The Piedmont High School flag football team lost a pair of games to fall to 2-3 on the season.
The Highlanders played their first non-league match on Oct. 3 at St. Ignatius-San Francisco. The Wildcats prevailed, 24-0. Two days later, Piedmont lost to Berkeley in its first home game of the season, 19-6.
The game at St. Ignatius was played on the full-width of the football field, a first for the Piedmont team. West Alameda County Conference schools have been using fields several yards narrower on the sides. With no set statewide rules yet, leagues have been left to tailor their rules to their schools.
The Wildcats had a potent running game, with quick backs Sophia Sanchez and Maddie Lund tearing up and down the field. Sanchez scored on a 37-yard run on the game’s opening possession. Lund made it 12-0 with three minutes left in the first half on an 18-yard run.
The Highlanders advanced to the Wildcats 26 on a drive in the middle of the half, but an illegal procedure penalty helped stall the advancement. On fourth-and-8 at the 28, a Friedie Schickedanz pass to Miya Fujimoto fell incomplete.
St. Ignatius scored at the end of the half on a four-yard pass from Gianna Galarza to Sanchez to make it 18-0 at the break.
Breion Glaspie scored on a 23-yard run early in the second half to make it 24-0.
“It’s definitely fun to play a different league,” Schickedanz said. “Especially because flag football’s such a new sport. The rules are different, the field is definitely different. This field is a lot bigger than our field, both longer and wider, which took us a second to adjust to. It’s fun to play competitive teams because when we face competitive teams, that’s how we know what to work on and that’s how we get better. And I think that’s the most important thing that we’re taking away from this game.”
Speaking of fields, the Highlanders played a game on their home field for the first time on Oct. 5. Piedmont’s field is laid out in left and center field of the baseball field. It’s officially listed at 60 yards long. Teams got first downs every 15 yards instead of every 20 in other games.
Berkeley got a touchdown early and led 6-0 at halftime. Lucy Wheeler then got loose for a long run early in the second half to tie the score. The Yellowjackets got two late scores to foreclose any hope of a Highlander comeback.
“That was kind of crazy,” Wheeler said. “I kind of just blacked out and was just like ‘I need to get a touchdown for this team.’ I wanted to turn the score around to give us a better chance of winning this game.”
When asked if blacking out is Wheeler’s running style, she said, “I’ve got to get there somehow, I’ve got to go through everyone. I was just looking where the space was and trying to get through those pockets.”
She said the play was designed to get the middle open for Wheeler.
“[We wanted to keep] our wides pretty wide, keep the middle open, give that to me,” she said. “I just ran right down the middle.”
Said Piedmont coach Beth Black, “Lucy has been trying that all season.
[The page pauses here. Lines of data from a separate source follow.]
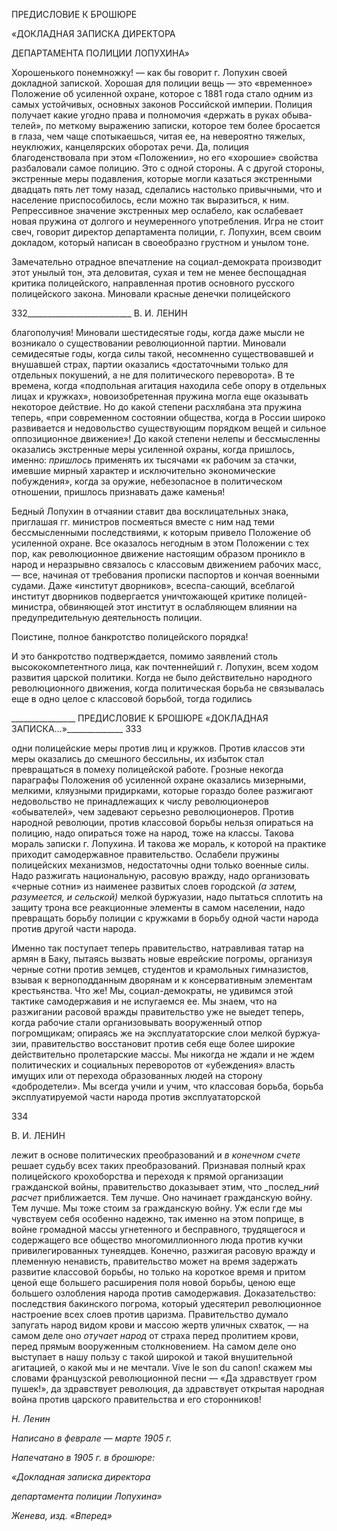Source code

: ПРЕДИСЛОВИЕ К БРОШЮРЕ

«ДОКЛАДНАЯ ЗАПИСКА ДИРЕКТОРА

ДЕПАРТАМЕНТА ПОЛИЦИИ ЛОПУХИНА»

Хорошенького понемножку! — как бы говорит г. Лопухин своей докладной запис­кой. Хорошая для полиции вещь — это «временное» Положение об усиленной охране, которое с 1881 года стало одним из самых устойчивых, основных законов Российской империи. Полиция получает какие угодно права и полномочия «держать в руках обыва­телей», по меткому выражению записки, которое тем более бросается в глаза, чем чаще спотыкаешься, читая ее, на невероятно тяжелых, неуклюжих, канцелярских оборотах речи. Да, полиция благоденствовала при этом «Положении», но его «хорошие» свойст­ва разбаловали самое полицию. Это с одной стороны. А с другой стороны, экстренные меры подавления, которые могли казаться экстренными двадцать пять лет тому назад, сделались настолько привычными, что и население приспособилось, если можно так выразиться, к ним. Репрессивное значение экстренных мер ослабело, как ослабевает новая пружина от долгого и неумеренного употребления. Игра не стоит свеч, говорит директор департамента полиции, г. Лопухин, всем своим докладом, который написан в своеобразно грустном и унылом тоне.

Замечательно отрадное впечатление на социал-демократа производит этот унылый тон, эта деловитая, сухая и тем не менее беспощадная критика полицейского, направ­ленная против основного русского полицейского закона. Миновали красные денечки полицейского

  

332__________________________ В. И. ЛЕНИН

благополучия! Миновали шестидесятые годы, когда даже мысли не возникало о суще­ствовании революционной партии. Миновали семидесятые годы, когда силы такой, не­сомненно существовавшей и внушавшей страх, партии оказались «достаточными толь­ко для отдельных покушений, а не для политического переворота». В те времена, когда «подпольная агитация находила себе опору в отдельных лицах и кружках», новоизо­бретенная пружина могла еще оказывать некоторое действие. Но до какой степени рас­хлябана эта пружина теперь, «при современном состоянии общества, когда в России широко развивается и недовольство существующим порядком вещей и сильное оппо­зиционное движение»! До какой степени нелепы и бессмысленны оказались экстрен­ные меры усиленной охраны, когда пришлось, именно: _пришлось_ применять их тыся­чами «к рабочим за стачки, имевшие мирный характер и исключительно экономические побуждения», когда за оружие, небезопасное в политическом отношении, пришлось признавать даже каменья!

Бедный Лопухин в отчаянии ставит два восклицательных знака, приглашая гг. мини­стров посмеяться вместе с ним над теми бессмысленными последствиями, к которым привело Положение об усиленной охране. Все оказалось негодным в этом Положении с тех пор, как революционное движение настоящим образом проникло в народ и нераз­рывно связалось с классовым движением рабочих масс, — все, начиная от требования прописки паспортов и кончая военными судами. Даже «институт дворников», всеспа-сающий, всеблагой институт дворников подвергается уничтожающей критике полицей-министра, обвиняющей этот институт в ослабляющем влиянии на предупредительную деятельность полиции.

Поистине, полное банкротство полицейского порядка!

И это банкротство подтверждается, помимо заявлений столь высококомпетентного лица, как почтеннейший г. Лопухин, всем ходом развития царской политики. Когда не было действительно народного революционного движения, когда политическая борьба не связывалась еще в одно целое с классовой борьбой, тогда годились

  

________________ ПРЕДИСЛОВИЕ К БРОШЮРЕ «ДОКЛАДНАЯ ЗАПИСКА...»______________ 333

одни полицейские меры против лиц и кружков. Против классов эти меры оказались до смешного бессильны, их избыток стал превращаться в помеху полицейской работе. Грозные некогда параграфы Положения об усиленной охране оказались мизерными, мелкими, кляузными придирками, которые гораздо более разжигают недовольство не принадлежащих к числу революционеров «обывателей», чем задевают серьезно рево­люционеров. Против народной революции, против классовой борьбы нельзя опираться на полицию, надо опираться тоже на народ, тоже на классы. Такова мораль записки г. Лопухина. И такова же мораль, к которой на практике приходит самодержавное прави­тельство. Ослабели пружины полицейских механизмов, недостаточны одни только во­енные силы. Надо разжигать национальную, расовую вражду, надо организовать «чер­ные сотни» из наименее развитых слоев городской _(а затем, разумеется, и сельской)_ мелкой буржуазии, надо пытаться сплотить на защиту трона все реакционные элементы в самом населении, надо превращать борьбу полиции с кружками в борьбу одной части народа против другой части народа.

Именно так поступает теперь правительство, натравливая татар на армян в Баку, пы­таясь вызвать новые еврейские погромы, организуя черные сотни против земцев, сту­дентов и крамольных гимназистов, взывая к верноподданным дворянам и к консерва­тивным элементам крестьянства. Что же! Мы, социал-демократы, не удивимся этой тактике самодержавия и не испугаемся ее. Мы знаем, что на разжигании расовой враж­ды правительство уже не выедет теперь, когда рабочие стали организовывать воору­женный отпор погромщикам; опираясь же на эксплуататорские слои мелкой буржуа­зии, правительство восстановит против себя еще более широкие действительно проле­тарские массы. Мы никогда не ждали и не ждем политических и социальных переворо­тов от «убеждения» власть имущих или от перехода образованных людей на сторону «добродетели». Мы всегда учили и учим, что классовая борьба, борьба эксплуатируе­мой части народа против эксплуататорской

  

334

  

В. И. ЛЕНИН

  

лежит в основе политических преобразований и _в конечном счете_ решает судьбу всех таких преобразований. Признавая полный крах полицейского крохоборства и переходя к прямой организации гражданской войны, правительство доказывает этим, что _послед­__ний расчет_ приближается. Тем лучше. Оно начинает гражданскую войну. Тем лучше. Мы тоже стоим за гражданскую войну. Уж если где мы чувствуем себя особенно на­дежно, так именно на этом поприще, в войне громадной массы угнетенного и бесправ­ного, трудящегося и содержащего все общество многомиллионного люда против кучки привилегированных тунеядцев. Конечно, разжигая расовую вражду и племенную нена­висть, правительство может на время задержать развитие классовой борьбы, но только на короткое время и притом ценой еще большего расширения поля новой борьбы, це­ною еще большего озлобления народа против самодержавия. Доказательство: послед­ствия бакинского погрома, который удесятерил революционное настроение всех слоев против царизма. Правительство думало запугать народ видом крови и массою жертв уличных схваток, — на самом деле оно _отучает народ_ от страха перед пролитием кро­ви, перед прямым вооруженным столкновением. На самом деле оно выступает в нашу пользу с такой широкой и такой внушительной агитацией, о какой мы и не мечтали. Vive le son du canon! скажем мы словами французской революционной песни — «Да здравствует гром пушек!», да здравствует революция, да здравствует открытая народ­ная война против царского правительства и его сторонников!

_Н. Ленин_

  

_Написано в феврале_ — _марте 1905 г._

_Напечатано в 1905 г. в брошюре:_

_«Докладная записка директора_

_департамента полиции Лопухина»_

_Женева, изд. «Вперед»_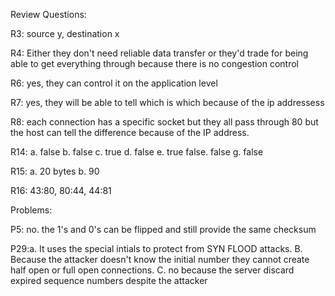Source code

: Review Questions:

R3: source y, destination x

R4: Either they don't need reliable data transfer or they'd trade for being able to get everything through because there is no congestion control

R6: yes, they can control it on the application level

R7: yes, they will be able to tell which is which because of the ip addressess

R8: each connection has a specific socket but they all pass through 80 but the host can tell the difference because of the IP address.

R14: a. false b. false c. true d. false e. true false. false g. false

R15: a. 20 bytes b. 90

R16: 43:80, 80:44, 44:81

Problems:

P5: no. the 1's and 0's can be flipped and still provide the same checksum

P29:a. It uses the special intials to protect from SYN FLOOD attacks. B. Because the attacker doesn't know the initial number they cannot create half open or full open connections. C. no because the server discard expired sequence numbers despite the attacker
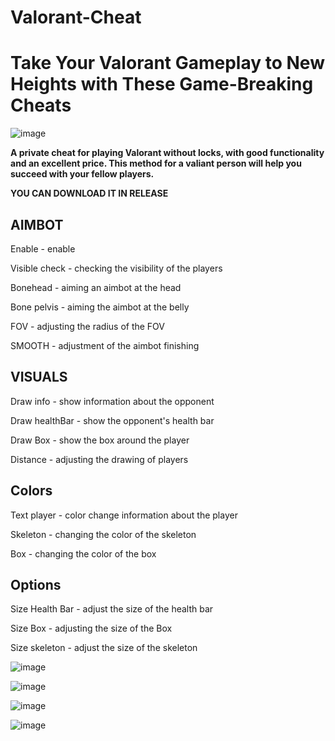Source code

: # Valorant-Cheat
<h1>Take Your Valorant Gameplay to New Heights with These Game-Breaking Cheats</h1>

![image](https://github.com/strongestchich/Valorant-Cheat/assets/173388031/8b41cc7e-7ba6-4523-9d38-ea61cad0ec6a)

<b>A private cheat for playing Valorant without locks, with good functionality and an excellent price. This method for a valiant person will help you succeed with your fellow players.</b>

<b>YOU CAN DOWNLOAD IT IN RELEASE</b>

<h2>AIMBOT</h2>

Enable - enable

Visible check - checking the visibility of the players

Bonehead - aiming an aimbot at the head

Bone pelvis - aiming the aimbot at the belly

FOV - adjusting the radius of the FOV

SMOOTH - adjustment of the aimbot finishing

<h2>VISUALS</h2>

Draw info - show information about the opponent

Draw healthBar - show the opponent's health bar

Draw Box - show the box around the player

Distance - adjusting the drawing of players

<h2>Colors</h2>

Text player - color change information about the player

Skeleton - changing the color of the skeleton

Box - changing the color of the box

<h2>Options</h2>

Size Health Bar - adjust the size of the health bar

Size Box - adjusting the size of the Box

Size skeleton - adjust the size of the skeleton

![image](https://github.com/strongestchich/Valorant-Cheat/assets/173388031/87f11616-9b5e-4e17-9cb7-c561ed1b45d2)

![image](https://github.com/strongestchich/Valorant-Cheat/assets/173388031/98853592-b2e5-4faa-9bbd-eacfb5c413c6)

![image](https://github.com/strongestchich/Valorant-Cheat/assets/173388031/94e7e7b5-f0f2-4461-a3b8-f42250e55580)

![image](https://github.com/strongestchich/Valorant-Cheat/assets/173388031/de849cb0-bd2c-4a41-a100-180c71ea748e)

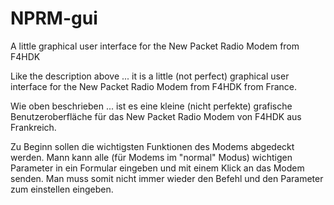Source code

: # NPRM-gui
A little graphical user interface for the New Packet Radio Modem from F4HDK

Like the description above ... it is a little (not perfect) graphical user interface for the New Packet Radio Modem from F4HDK from France.



Wie oben beschrieben ... ist es eine kleine (nicht perfekte) grafische Benutzeroberfläche für das New Packet Radio Modem von F4HDK aus Frankreich.

Zu Beginn sollen die wichtigsten Funktionen des Modems abgedeckt werden. Mann kann alle (für Modems im "normal" Modus) wichtigen Parameter in ein Formular eingeben und mit einem Klick an das Modem senden. Man muss somit nicht immer wieder den Befehl und den Parameter zum einstellen eingeben.
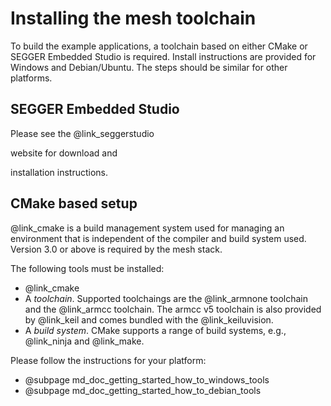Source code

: # Installing the mesh toolchain

To build the example applications, a toolchain based on either CMake or SEGGER Embedded Studio is required.
Install instructions are provided for Windows and Debian/Ubuntu. The steps should be similar for
other platforms.

## SEGGER Embedded Studio

Please see the @link_seggerstudio
<!--https://www.segger.com/products/development-tools/embedded-studio/?L=0--> website for download and
installation instructions.

## CMake based setup

@link_cmake <!--CMake: https://cmake.org/--> is a build management system used for managing an
environment that is independent of the compiler and build system used. Version 3.0 or above is
required by the mesh stack.

The following tools must be installed:
* @link_cmake <!--CMake: https://cmake.org/-->
* A _toolchain_. Supported toolchaings are the @link_armnone <!--arm-none-eabi-gcc: https://developer.arm.com/open-source/gnu-toolchain/gnu-rm-->
  toolchain and the @link_armcc <!--armcc v5: https://developer.arm.com/products/software-development-tools/compilers/arm-compiler/downloads/version-5-->
  toolchain. The armcc v5 toolchain is also provided by @link_keil <!--Keil: http://www2.keil.com/mdk5/compiler/5/-->
  and comes bundled with the @link_keiluvision<!--Keil uVision IDE: http://www2.keil.com/mdk5/uvision/-->.
* A _build system_. CMake supports a range of build systems, e.g., @link_ninja and @link_make.

Please follow the instructions for your platform:
* @subpage md_doc_getting_started_how_to_windows_tools
* @subpage md_doc_getting_started_how_to_debian_tools

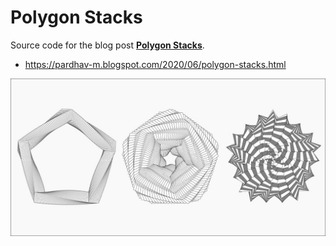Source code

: # Polygon Stacks

Source code for the blog post **[Polygon Stacks](https://pardhav-m.blogspot.com/2020/06/polygon-stacks.html)**.

- https://pardhav-m.blogspot.com/2020/06/polygon-stacks.html

![Polygon Stacks](polygon-stacks.jpg)
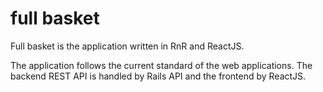 # full basket

Full basket is the application written in RnR and ReactJS. 

The application follows the current standard of the web applications. The backend REST API is handled by Rails API and the frontend by ReactJS.

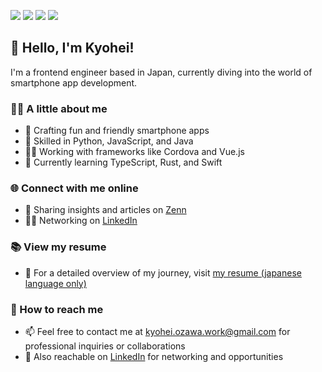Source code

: [<img src="https://img.shields.io/badge/Zenn-kyo-3EA8FF.svg?logo=zenn&style=popout">](https://zenn.dev/zawa_kyo) [<img src="https://img.shields.io/badge/Qiita-Kyohei%20Ozawa-55C500.svg?logo=qiita&style=popout">](https://qiita.com/zawa-kyo) [<img src="https://img.shields.io/badge/LinkedIn-Kyohei%20Ozawa-0A66C1.svg?logo=linkedin&style=popout">](https://www.linkedin.com/in/kyohei-ozawa/) [<img src="https://img.shields.io/badge/Gmail-kyohei.ozawa.work@gmail.com-EA4335.svg?logo=gmail&style=popout">](https://www.linkedin.com/in/kyohei-ozawa/)

## 👋 Hello, I'm Kyohei!

I'm a frontend engineer based in Japan, currently diving into the world of smartphone app development.

### 👨‍💻 A little about me

- 📱 Crafting fun and friendly smartphone apps
- 🍳 Skilled in Python, JavaScript, and Java
- 🏃‍♂️ Working with frameworks like Cordova and Vue.js
- 🌱 Currently learning TypeScript, Rust, and Swift

### 🌐 Connect with me online

- 🤔 Sharing insights and articles on [Zenn](https://zenn.dev/zawa_kyo)
- 🙋‍♂️ Networking on [LinkedIn](https://www.linkedin.com/in/kyohei-ozawa/)

### 📚 View my resume

- 📝 For a detailed overview of my journey, visit [my resume (japanese language only)](https://github.com/zawa-kyo/resume)

### 📮 How to reach me

- 📫 Feel free to contact me at [kyohei.ozawa.work@gmail.com](mailto:kyohei.ozawa.work@gmail.com) for professional inquiries or collaborations
- 🔗 Also reachable on [LinkedIn](https://www.linkedin.com/in/kyohei-ozawa/) for networking and opportunities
We’ve seen her go, we’ve seen her think about running before she has the ball totally square in her hands and today everything worked together. She’s quick. Once she gets the ball, she knows how to turn downfield fast. We’re going to keep capitalizing on it.”
Berkeley improved to 4-0 on the season.
“They’ve got that really great play in the middle, that short pass that then they flip back to the run to the outside,” Black said of the Yellowjackets. “Caught it the first time, saw it, and then did not see it the next time. I think that was the defensive position that I put the girls in.
“They could see it and they just couldn’t get to it. So that was a lesson learned.”
Black said every week, her team is learning new lessons.
Fans and cheerleaders came out for the historic event and the players were appreciative.
“A lot of adrenaline, a lot of nerves,” Wheeler said. “To hear them supporting us throughout the whole thing was really nice.”